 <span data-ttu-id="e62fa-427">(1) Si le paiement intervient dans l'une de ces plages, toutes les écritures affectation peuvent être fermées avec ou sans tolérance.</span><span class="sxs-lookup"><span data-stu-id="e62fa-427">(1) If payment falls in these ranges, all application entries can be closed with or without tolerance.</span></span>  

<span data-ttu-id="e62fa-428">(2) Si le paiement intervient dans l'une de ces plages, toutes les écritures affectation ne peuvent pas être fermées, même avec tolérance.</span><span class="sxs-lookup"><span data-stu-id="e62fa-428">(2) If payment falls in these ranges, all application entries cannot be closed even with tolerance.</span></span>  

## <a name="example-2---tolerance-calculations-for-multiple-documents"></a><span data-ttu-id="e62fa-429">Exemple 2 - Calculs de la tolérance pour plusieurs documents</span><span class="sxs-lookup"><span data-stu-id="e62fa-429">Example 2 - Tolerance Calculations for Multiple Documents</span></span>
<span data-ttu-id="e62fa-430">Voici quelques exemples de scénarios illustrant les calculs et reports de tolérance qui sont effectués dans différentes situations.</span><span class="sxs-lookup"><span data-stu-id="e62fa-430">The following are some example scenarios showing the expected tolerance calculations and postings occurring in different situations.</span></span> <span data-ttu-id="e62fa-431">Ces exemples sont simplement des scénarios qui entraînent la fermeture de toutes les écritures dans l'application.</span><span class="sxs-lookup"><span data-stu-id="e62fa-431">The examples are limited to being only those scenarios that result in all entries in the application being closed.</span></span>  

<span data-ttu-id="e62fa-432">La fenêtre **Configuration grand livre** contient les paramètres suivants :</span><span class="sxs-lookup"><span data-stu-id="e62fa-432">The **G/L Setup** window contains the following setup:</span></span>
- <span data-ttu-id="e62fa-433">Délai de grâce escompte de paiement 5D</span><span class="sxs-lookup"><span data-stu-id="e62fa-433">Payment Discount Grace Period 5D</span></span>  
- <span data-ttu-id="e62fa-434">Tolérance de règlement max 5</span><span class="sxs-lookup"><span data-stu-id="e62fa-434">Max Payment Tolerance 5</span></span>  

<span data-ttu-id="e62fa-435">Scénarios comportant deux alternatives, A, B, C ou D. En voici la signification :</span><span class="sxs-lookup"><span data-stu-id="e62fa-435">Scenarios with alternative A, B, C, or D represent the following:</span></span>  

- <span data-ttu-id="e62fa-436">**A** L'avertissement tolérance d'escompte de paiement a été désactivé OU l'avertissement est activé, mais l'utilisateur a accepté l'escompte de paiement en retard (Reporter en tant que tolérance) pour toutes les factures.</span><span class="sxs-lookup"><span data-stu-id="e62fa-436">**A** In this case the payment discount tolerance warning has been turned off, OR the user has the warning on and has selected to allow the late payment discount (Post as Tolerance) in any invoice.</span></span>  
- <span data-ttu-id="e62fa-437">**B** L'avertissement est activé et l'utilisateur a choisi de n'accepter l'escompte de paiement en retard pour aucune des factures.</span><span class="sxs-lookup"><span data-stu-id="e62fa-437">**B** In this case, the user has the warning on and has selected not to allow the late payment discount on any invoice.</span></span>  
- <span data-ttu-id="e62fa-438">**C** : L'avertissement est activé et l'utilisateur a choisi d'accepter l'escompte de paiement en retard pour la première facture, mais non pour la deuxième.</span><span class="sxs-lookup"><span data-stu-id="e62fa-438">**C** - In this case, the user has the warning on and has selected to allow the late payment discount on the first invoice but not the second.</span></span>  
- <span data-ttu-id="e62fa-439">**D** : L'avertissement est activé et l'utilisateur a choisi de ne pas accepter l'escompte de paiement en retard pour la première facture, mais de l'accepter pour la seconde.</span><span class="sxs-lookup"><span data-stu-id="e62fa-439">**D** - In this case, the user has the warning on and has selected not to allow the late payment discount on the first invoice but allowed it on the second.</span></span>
◇ ◇ ◇ ◇ ◇
With the line holding "even with tolerance.</span></span>" as the first and the line holding "for Multiple Documents</span></span>" as the last, set down that range of the entries above exactly, and nothing else.

<span data-ttu-id="e62fa-428">(2) Si le paiement intervient dans l'une de ces plages, toutes les écritures affectation ne peuvent pas être fermées, même avec tolérance.</span><span class="sxs-lookup"><span data-stu-id="e62fa-428">(2) If payment falls in these ranges, all application entries cannot be closed even with tolerance.</span></span>  

## <a name="example-2---tolerance-calculations-for-multiple-documents"></a><span data-ttu-id="e62fa-429">Exemple 2 - Calculs de la tolérance pour plusieurs documents</span><span class="sxs-lookup"><span data-stu-id="e62fa-429">Example 2 - Tolerance Calculations for Multiple Documents</span></span>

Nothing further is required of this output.